TASK BRIEF: Check every line below, and copy those that include "with".

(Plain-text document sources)
——

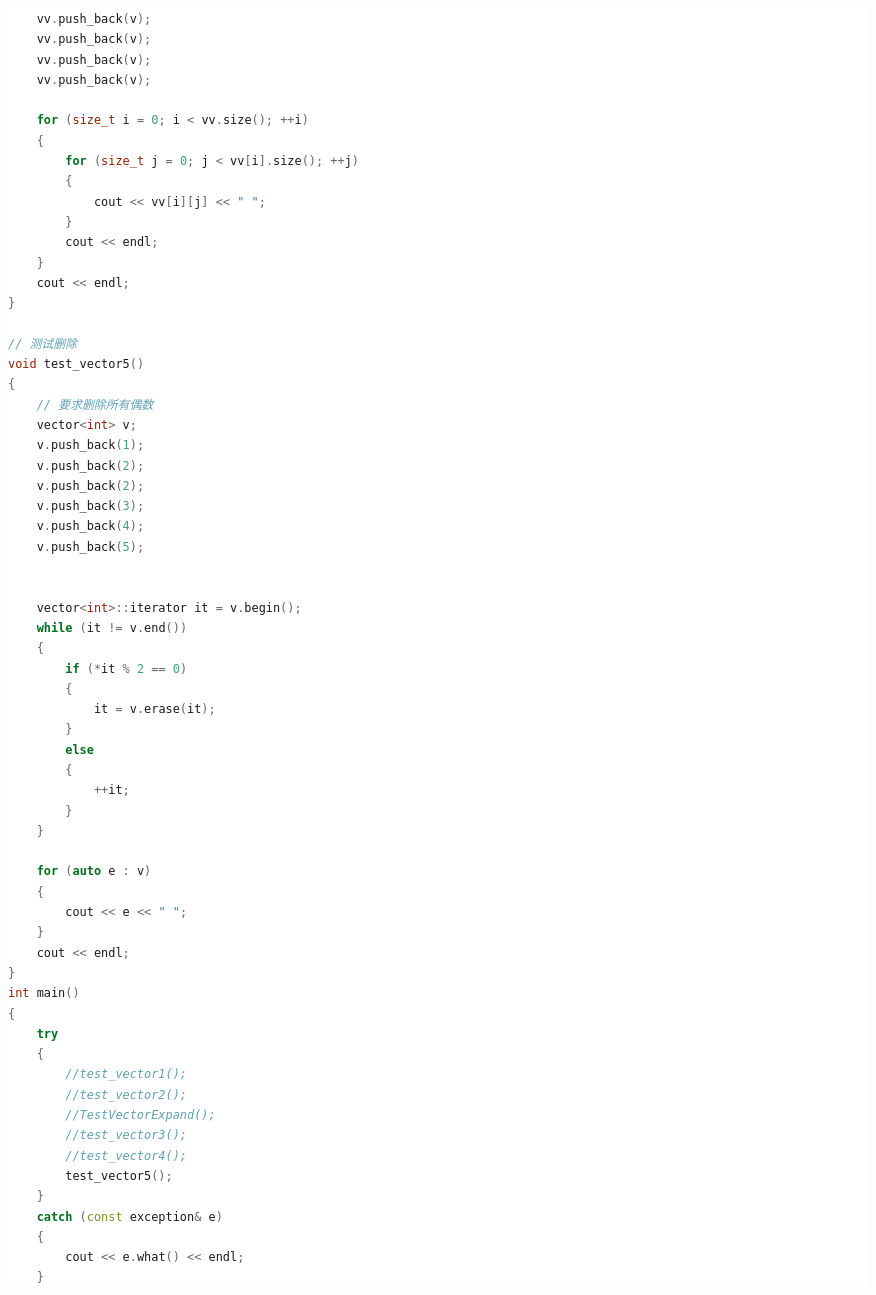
 ```cpp
	vv.push_back(v);
	vv.push_back(v);
	vv.push_back(v);
	vv.push_back(v);

	for (size_t i = 0; i < vv.size(); ++i)
	{
		for (size_t j = 0; j < vv[i].size(); ++j)
		{
			cout << vv[i][j] << " ";
		}
		cout << endl;
	}
	cout << endl;
}

// 测试删除
void test_vector5()
{
	// 要求删除所有偶数
	vector<int> v;
	v.push_back(1);
	v.push_back(2);
	v.push_back(2);
	v.push_back(3);
	v.push_back(4);
	v.push_back(5);


	vector<int>::iterator it = v.begin();
	while (it != v.end())
	{
		if (*it % 2 == 0)
		{
			it = v.erase(it);
		}
		else
		{
			++it;
		}
	}

	for (auto e : v)
	{
		cout << e << " ";
	}
	cout << endl;
}
int main()
{
	try
	{
		//test_vector1();
		//test_vector2();
		//TestVectorExpand();
		//test_vector3();
		//test_vector4();
		test_vector5();
	}
	catch (const exception& e)
	{
		cout << e.what() << endl;
	}
```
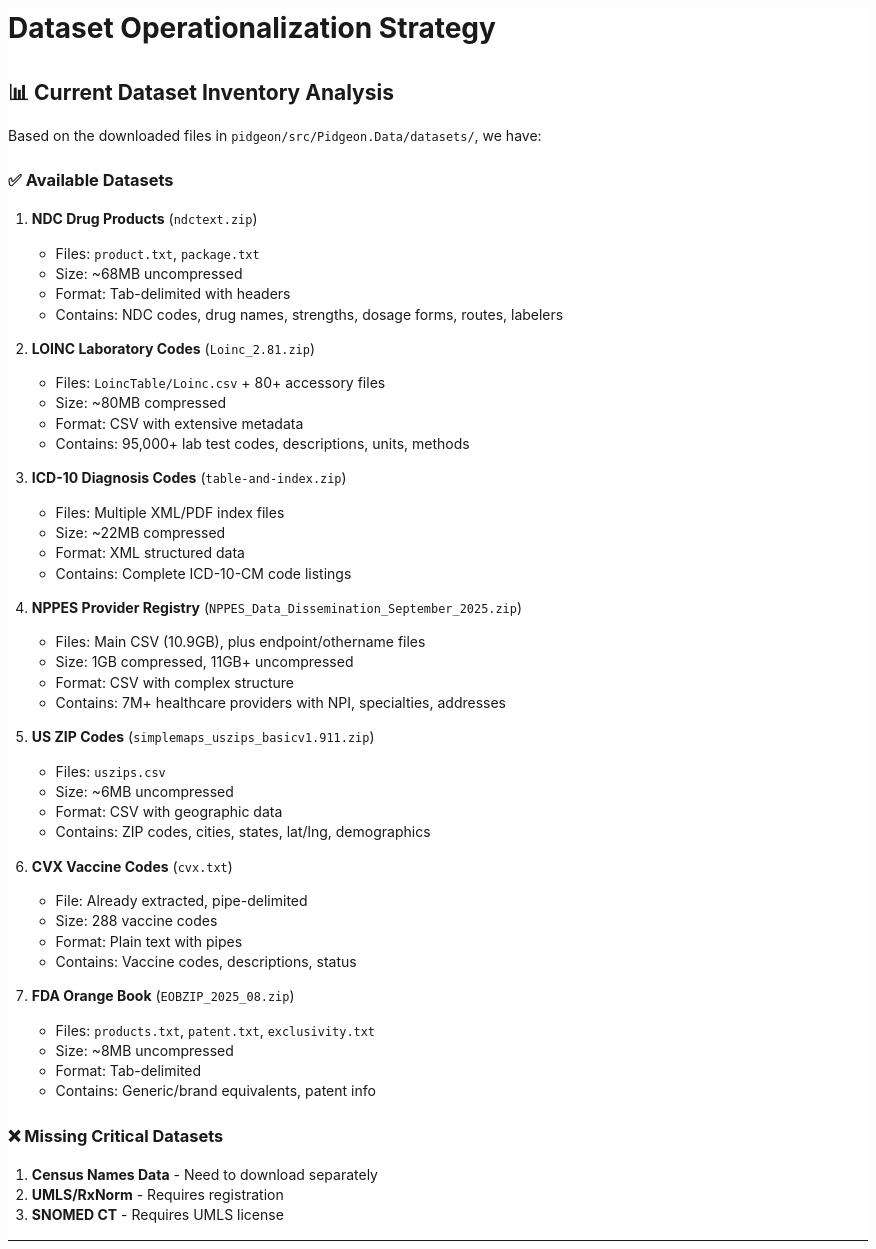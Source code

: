 # Dataset Operationalization Strategy

## 📊 **Current Dataset Inventory Analysis**

Based on the downloaded files in `pidgeon/src/Pidgeon.Data/datasets/`, we have:

### ✅ **Available Datasets**
1. **NDC Drug Products** (`ndctext.zip`)
   - Files: `product.txt`, `package.txt`
   - Size: ~68MB uncompressed
   - Format: Tab-delimited with headers
   - Contains: NDC codes, drug names, strengths, dosage forms, routes, labelers

2. **LOINC Laboratory Codes** (`Loinc_2.81.zip`)
   - Files: `LoincTable/Loinc.csv` + 80+ accessory files
   - Size: ~80MB compressed
   - Format: CSV with extensive metadata
   - Contains: 95,000+ lab test codes, descriptions, units, methods

3. **ICD-10 Diagnosis Codes** (`table-and-index.zip`)
   - Files: Multiple XML/PDF index files
   - Size: ~22MB compressed
   - Format: XML structured data
   - Contains: Complete ICD-10-CM code listings

4. **NPPES Provider Registry** (`NPPES_Data_Dissemination_September_2025.zip`)
   - Files: Main CSV (10.9GB), plus endpoint/othername files
   - Size: 1GB compressed, 11GB+ uncompressed
   - Format: CSV with complex structure
   - Contains: 7M+ healthcare providers with NPI, specialties, addresses

5. **US ZIP Codes** (`simplemaps_uszips_basicv1.911.zip`)
   - Files: `uszips.csv`
   - Size: ~6MB uncompressed
   - Format: CSV with geographic data
   - Contains: ZIP codes, cities, states, lat/lng, demographics

6. **CVX Vaccine Codes** (`cvx.txt`)
   - File: Already extracted, pipe-delimited
   - Size: 288 vaccine codes
   - Format: Plain text with pipes
   - Contains: Vaccine codes, descriptions, status

7. **FDA Orange Book** (`EOBZIP_2025_08.zip`)
   - Files: `products.txt`, `patent.txt`, `exclusivity.txt`
   - Size: ~8MB uncompressed
   - Format: Tab-delimited
   - Contains: Generic/brand equivalents, patent info

### ❌ **Missing Critical Datasets**
1. **Census Names Data** - Need to download separately
2. **UMLS/RxNorm** - Requires registration
3. **SNOMED CT** - Requires UMLS license

---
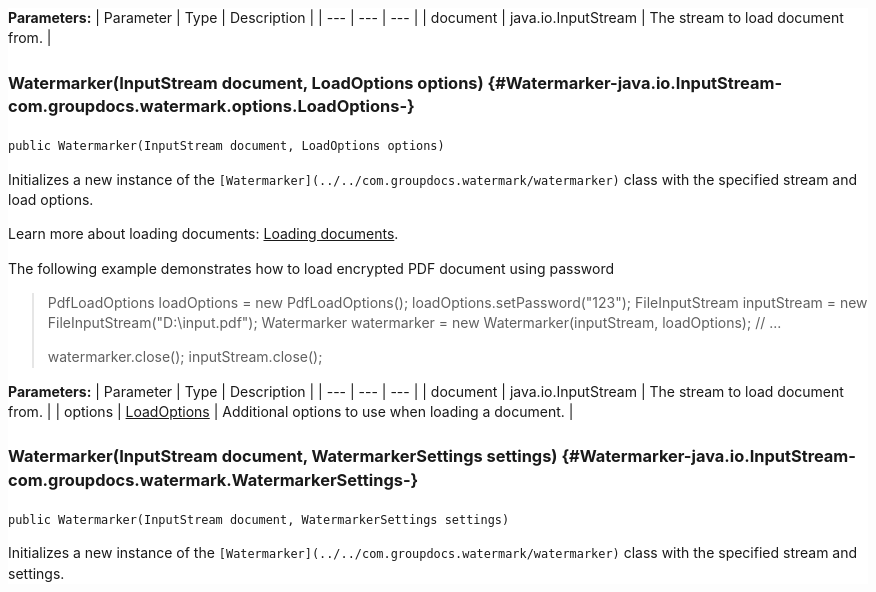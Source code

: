 

[Loading documents]: https://docs.groupdocs.com/display/watermarknet/Loading+documents

**Parameters:**
| Parameter | Type | Description |
| --- | --- | --- |
| document | java.io.InputStream | The stream to load document from. |

### Watermarker(InputStream document, LoadOptions options) {#Watermarker-java.io.InputStream-com.groupdocs.watermark.options.LoadOptions-}
```
public Watermarker(InputStream document, LoadOptions options)
```


Initializes a new instance of the `[Watermarker](../../com.groupdocs.watermark/watermarker)` class with the specified stream and load options.

Learn more about loading documents: [Loading documents][].

The following example demonstrates how to load encrypted PDF document using password

> ```
> ```
> 
>    PdfLoadOptions loadOptions = new PdfLoadOptions();
>    loadOptions.setPassword("123");
>    FileInputStream inputStream = new FileInputStream("D:\\input.pdf");
>    Watermarker watermarker = new Watermarker(inputStream, loadOptions);
>    // ...
> 
>    watermarker.close();
>    inputStream.close();
>  
> ```
> ```


[Loading documents]: https://docs.groupdocs.com/display/watermarknet/Loading+documents

**Parameters:**
| Parameter | Type | Description |
| --- | --- | --- |
| document | java.io.InputStream | The stream to load document from. |
| options | [LoadOptions](../../com.groupdocs.watermark.options/loadoptions) | Additional options to use when loading a document. |

### Watermarker(InputStream document, WatermarkerSettings settings) {#Watermarker-java.io.InputStream-com.groupdocs.watermark.WatermarkerSettings-}
```
public Watermarker(InputStream document, WatermarkerSettings settings)
```


Initializes a new instance of the `[Watermarker](../../com.groupdocs.watermark/watermarker)` class with the specified stream and settings.


[Loading documents]: https://docs.groupdocs.com/display/watermarkjava/Loading+documents
[Loading documents]: https://docs.groupdocs.com/display/watermarkjava/Loading+documents
[Loading documents]: https://docs.groupdocs.com/display/watermarkjava/Loading+documents
[Searching watermarks]: https://docs.groupdocs.com/display/watermarkjava/Searching+watermarks
[Searching watermarks]: https://docs.groupdocs.com/display/watermarkjava/Searching+watermarks
[Get document info]: https://docs.groupdocs.com/display/watermarkjava/Get+document+info
[Adding watermarks]: https://docs.groupdocs.com/display/watermarkjava/Adding+watermarks
[Adding watermarks]: https://docs.groupdocs.com/display/watermarkjava/Adding+watermarks
[Removing found watermarks]: https://docs.groupdocs.com/display/watermarkjava/Removing+found+watermarks
[Removing found watermarks]: https://docs.groupdocs.com/display/watermarkjava/Removing+found+watermarks
[Saving documents]: https://docs.groupdocs.com/display/watermarkjava/Saving+documents
[Saving documents]: https://docs.groupdocs.com/display/watermarkjava/Saving+documents
[Saving documents]: https://docs.groupdocs.com/display/watermarkjava/Saving+documents
[Saving documents]: https://docs.groupdocs.com/display/watermarkjava/Saving+documents
[Searching watermarks]: https://docs.groupdocs.com/display/watermarkjava/Searching+watermarks
[Searching watermarks]: https://docs.groupdocs.com/display/watermarkjava/Searching+watermarks
[Searching watermarks]: https://docs.groupdocs.com/display/watermarkjava/Searching+watermarks
[Searching watermarks]: https://docs.groupdocs.com/display/watermarkjava/Searching+watermarks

——

RESPONSE TO THE EXERCISE:
   - Format: Tab-delimited with headers
   - Format: CSV with extensive metadata
   - Format: CSV with complex structure
   - Contains: 7M+ healthcare providers with NPI, specialties, addresses
   - Format: CSV with geographic data
   - Format: Plain text with pipes
Initializes a new instance of the `[Watermarker](../../com.groupdocs.watermark/watermarker)` class with the specified stream and load options.
Initializes a new instance of the `[Watermarker](../../com.groupdocs.watermark/watermarker)` class with the specified stream and settings.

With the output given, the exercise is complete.